14. NOTICES: Any notice required or permitted hereunder will be deemed to have been effectively delivered if in writing and served by personal delivery to the other party or sent by registered or certified mail with return receipt requested, postage prepaid, or by facsimile or electronic mail transmission, to the other party at such party’s address set forth on 802 Solutions, LLC’s quotation or on the invoice or such other address as may be designated by either party hereto in writing to the other party.

15. GOVERNING LAW: This Agreement shall be construed and enforced in accordance with the laws of the state of Pennsylvania without giving affect to principles of conflict of laws. The parties agree that the exclusive jurisdiction and venue of any action with respect to this Agreement shall be in the courts in the county of York, Pennsylvania United States District Court for the Southern District of Pennsylvania and each party hereby submits itself to the exclusive jurisdiction and venue of such courts for purposes of any such action.
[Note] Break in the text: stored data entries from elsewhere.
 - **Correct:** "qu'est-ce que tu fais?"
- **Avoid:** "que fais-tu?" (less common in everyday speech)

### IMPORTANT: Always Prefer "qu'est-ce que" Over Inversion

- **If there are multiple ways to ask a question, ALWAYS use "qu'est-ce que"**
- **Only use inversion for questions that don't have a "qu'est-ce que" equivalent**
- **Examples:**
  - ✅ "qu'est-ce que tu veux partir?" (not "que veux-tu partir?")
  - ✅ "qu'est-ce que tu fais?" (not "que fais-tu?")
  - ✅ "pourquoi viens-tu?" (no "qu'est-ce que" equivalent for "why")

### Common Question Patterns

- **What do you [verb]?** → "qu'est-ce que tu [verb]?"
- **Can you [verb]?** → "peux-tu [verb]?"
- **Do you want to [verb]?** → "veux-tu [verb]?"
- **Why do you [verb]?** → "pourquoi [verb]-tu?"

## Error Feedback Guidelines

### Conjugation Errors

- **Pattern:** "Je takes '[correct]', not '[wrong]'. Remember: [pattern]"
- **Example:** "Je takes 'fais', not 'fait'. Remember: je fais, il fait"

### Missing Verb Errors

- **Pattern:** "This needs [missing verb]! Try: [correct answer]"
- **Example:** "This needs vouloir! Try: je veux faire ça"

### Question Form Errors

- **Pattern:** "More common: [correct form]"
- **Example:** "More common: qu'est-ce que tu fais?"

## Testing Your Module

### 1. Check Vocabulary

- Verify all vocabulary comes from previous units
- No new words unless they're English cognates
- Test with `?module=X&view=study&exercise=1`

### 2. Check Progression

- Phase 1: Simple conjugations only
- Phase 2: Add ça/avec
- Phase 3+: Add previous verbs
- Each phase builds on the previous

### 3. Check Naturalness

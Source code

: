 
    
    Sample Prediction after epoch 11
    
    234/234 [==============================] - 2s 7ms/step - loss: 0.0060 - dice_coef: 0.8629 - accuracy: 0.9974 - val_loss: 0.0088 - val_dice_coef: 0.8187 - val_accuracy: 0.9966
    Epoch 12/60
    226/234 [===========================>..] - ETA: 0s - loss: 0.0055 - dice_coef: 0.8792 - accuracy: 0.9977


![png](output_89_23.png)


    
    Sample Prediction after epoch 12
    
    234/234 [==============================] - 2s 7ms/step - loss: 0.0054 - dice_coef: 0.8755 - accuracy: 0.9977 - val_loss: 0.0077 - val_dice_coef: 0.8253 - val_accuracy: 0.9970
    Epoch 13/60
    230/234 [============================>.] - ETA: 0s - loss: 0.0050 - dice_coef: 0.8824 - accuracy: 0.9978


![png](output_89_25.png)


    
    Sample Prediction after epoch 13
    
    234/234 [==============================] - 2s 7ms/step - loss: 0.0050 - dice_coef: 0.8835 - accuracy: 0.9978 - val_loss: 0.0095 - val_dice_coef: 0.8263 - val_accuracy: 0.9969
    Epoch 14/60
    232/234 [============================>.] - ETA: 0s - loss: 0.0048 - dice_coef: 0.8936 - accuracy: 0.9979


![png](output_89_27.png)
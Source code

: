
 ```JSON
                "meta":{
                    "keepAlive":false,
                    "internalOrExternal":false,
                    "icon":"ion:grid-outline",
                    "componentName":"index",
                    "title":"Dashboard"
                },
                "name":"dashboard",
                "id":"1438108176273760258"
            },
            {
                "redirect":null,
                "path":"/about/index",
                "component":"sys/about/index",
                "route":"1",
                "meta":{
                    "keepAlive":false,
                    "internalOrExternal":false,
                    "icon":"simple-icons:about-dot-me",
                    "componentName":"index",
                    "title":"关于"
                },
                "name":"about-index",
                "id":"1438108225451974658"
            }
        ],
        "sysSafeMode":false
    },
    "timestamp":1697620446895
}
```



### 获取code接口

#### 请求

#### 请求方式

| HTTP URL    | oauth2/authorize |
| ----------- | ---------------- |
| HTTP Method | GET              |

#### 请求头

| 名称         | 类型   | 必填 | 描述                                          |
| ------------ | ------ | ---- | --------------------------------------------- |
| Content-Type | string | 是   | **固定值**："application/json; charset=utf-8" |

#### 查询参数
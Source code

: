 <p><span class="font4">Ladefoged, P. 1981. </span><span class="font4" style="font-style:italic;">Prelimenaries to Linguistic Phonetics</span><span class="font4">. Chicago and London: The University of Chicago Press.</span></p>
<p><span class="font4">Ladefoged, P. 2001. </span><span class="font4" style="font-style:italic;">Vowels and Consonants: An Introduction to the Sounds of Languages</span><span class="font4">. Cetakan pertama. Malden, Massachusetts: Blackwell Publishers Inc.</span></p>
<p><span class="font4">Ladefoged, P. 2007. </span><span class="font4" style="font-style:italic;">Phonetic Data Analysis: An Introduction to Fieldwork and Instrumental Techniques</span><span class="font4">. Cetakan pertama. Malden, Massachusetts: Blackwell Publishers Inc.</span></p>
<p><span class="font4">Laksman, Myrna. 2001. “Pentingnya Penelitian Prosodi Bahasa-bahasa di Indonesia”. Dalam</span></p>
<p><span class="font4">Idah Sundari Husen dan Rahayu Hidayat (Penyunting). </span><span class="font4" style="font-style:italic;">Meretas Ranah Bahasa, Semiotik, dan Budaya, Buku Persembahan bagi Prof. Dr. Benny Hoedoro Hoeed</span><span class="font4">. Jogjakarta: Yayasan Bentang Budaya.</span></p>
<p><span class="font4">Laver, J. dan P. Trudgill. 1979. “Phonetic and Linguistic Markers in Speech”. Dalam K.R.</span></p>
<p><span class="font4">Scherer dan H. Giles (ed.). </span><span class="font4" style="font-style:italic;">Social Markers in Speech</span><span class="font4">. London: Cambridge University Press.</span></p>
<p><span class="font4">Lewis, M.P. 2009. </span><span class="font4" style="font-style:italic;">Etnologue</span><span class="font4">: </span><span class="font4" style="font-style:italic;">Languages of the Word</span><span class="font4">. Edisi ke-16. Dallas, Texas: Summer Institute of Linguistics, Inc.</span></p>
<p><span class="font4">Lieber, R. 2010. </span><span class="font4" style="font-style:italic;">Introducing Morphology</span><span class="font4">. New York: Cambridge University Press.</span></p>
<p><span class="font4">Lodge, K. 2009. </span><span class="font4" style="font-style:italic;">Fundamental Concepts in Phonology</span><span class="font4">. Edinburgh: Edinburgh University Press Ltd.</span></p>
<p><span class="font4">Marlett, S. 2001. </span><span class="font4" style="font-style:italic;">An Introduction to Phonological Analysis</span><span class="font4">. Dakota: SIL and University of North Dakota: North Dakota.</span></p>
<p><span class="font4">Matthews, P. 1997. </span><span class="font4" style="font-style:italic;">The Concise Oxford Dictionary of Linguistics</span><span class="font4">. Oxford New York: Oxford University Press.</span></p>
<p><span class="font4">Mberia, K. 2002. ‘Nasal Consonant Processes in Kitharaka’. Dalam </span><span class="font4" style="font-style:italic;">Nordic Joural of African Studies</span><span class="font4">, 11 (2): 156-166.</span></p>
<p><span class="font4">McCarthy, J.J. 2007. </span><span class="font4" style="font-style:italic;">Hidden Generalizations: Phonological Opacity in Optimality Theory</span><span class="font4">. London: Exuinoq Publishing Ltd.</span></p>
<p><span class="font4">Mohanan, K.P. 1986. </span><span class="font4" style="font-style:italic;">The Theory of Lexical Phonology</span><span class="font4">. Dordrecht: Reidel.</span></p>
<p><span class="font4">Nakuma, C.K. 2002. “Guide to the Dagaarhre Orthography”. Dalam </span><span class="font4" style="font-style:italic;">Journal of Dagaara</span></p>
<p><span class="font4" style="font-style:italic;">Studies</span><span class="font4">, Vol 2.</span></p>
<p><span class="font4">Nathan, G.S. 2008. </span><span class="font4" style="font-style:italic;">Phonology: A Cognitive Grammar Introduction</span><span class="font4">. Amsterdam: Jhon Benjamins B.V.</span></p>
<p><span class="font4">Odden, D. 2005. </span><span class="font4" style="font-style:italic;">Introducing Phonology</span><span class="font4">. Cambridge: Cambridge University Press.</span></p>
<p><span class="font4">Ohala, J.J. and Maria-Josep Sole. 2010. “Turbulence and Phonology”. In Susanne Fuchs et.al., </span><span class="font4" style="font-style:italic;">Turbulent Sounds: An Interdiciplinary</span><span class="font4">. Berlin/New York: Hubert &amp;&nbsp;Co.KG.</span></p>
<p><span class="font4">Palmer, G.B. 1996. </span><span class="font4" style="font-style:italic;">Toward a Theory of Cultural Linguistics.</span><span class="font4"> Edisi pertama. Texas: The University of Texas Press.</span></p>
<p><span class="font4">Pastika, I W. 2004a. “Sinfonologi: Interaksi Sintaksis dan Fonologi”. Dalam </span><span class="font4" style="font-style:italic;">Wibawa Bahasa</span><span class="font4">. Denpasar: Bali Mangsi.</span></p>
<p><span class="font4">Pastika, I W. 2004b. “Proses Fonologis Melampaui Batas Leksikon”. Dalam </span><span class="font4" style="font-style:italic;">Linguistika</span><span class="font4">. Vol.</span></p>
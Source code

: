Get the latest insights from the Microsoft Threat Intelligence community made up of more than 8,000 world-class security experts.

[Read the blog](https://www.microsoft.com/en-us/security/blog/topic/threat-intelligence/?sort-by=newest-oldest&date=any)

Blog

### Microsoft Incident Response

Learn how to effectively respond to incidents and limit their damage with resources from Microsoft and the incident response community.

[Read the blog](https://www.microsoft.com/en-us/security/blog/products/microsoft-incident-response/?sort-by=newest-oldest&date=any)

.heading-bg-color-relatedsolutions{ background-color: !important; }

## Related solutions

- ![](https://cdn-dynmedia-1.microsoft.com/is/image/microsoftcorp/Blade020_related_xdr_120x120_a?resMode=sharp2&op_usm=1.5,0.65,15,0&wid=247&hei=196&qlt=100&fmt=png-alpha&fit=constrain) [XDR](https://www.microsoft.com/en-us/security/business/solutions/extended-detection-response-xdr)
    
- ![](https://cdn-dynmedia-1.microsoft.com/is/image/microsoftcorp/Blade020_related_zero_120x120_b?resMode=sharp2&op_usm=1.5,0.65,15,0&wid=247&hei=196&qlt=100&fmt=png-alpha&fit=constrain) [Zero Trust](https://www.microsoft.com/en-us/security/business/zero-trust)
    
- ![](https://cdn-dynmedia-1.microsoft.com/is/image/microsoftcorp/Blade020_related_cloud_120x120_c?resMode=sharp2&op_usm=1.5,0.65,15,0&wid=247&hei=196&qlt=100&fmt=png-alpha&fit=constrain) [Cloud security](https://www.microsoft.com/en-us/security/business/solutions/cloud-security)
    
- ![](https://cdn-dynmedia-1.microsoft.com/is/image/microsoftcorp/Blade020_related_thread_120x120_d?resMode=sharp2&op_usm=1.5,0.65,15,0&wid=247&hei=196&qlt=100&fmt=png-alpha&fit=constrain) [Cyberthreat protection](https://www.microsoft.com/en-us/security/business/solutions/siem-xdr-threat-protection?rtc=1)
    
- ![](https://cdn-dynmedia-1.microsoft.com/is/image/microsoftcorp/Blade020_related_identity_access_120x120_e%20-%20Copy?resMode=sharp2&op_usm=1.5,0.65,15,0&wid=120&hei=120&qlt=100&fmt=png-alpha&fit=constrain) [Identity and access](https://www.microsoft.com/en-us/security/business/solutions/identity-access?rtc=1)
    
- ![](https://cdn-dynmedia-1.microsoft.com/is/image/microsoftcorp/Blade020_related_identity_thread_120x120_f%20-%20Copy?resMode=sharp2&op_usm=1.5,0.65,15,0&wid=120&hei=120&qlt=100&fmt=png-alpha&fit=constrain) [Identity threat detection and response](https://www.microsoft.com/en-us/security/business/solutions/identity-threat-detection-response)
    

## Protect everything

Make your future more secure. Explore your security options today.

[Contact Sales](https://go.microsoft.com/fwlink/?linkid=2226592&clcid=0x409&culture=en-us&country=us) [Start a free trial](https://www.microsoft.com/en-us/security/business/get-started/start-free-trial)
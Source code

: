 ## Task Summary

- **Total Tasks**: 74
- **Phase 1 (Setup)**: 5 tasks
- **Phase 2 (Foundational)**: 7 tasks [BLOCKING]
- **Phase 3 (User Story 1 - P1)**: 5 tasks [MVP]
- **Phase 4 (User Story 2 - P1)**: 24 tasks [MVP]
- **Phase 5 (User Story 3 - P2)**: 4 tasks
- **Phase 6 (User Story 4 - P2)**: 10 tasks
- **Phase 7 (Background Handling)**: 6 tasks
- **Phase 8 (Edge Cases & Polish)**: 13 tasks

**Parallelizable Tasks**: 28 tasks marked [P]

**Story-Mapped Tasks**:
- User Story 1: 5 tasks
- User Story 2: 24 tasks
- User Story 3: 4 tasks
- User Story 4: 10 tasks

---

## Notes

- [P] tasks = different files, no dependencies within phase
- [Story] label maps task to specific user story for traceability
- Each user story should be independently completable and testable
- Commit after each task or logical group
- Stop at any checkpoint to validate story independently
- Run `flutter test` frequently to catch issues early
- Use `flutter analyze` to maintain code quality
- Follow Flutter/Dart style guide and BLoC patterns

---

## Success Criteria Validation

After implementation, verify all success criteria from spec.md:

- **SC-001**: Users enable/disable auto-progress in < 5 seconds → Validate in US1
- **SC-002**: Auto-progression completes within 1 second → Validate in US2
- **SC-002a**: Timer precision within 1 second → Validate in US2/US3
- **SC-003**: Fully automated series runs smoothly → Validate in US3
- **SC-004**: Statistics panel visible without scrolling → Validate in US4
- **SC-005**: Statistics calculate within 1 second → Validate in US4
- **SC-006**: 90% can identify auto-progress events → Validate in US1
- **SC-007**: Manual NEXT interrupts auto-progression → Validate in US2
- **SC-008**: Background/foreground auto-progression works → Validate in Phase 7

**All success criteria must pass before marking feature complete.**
16. MISCELLANEOUS: The failure of either party to insist upon performance of any term or condition herein or to exercise any right or privilege shall not thereafter waive the future performance of such term, condition, right or privilege or of any other terms, conditions, rights or privileges, whether of the same or similar type. These Terms and Conditions shall be binding upon and inure to the benefit of the parties hereto and their respective successors and assigns. Each provision hereof shall be severable, and in the event of any provision hereof is held to be contrary to law, invalid or unenforeceable, the remaining provisions shall not be affected thereby, but shall remain in full force and effect. The paragraph headings herein are solely for the convenience of and reference by the parties and do not constitute any part of these Terms and Conditions.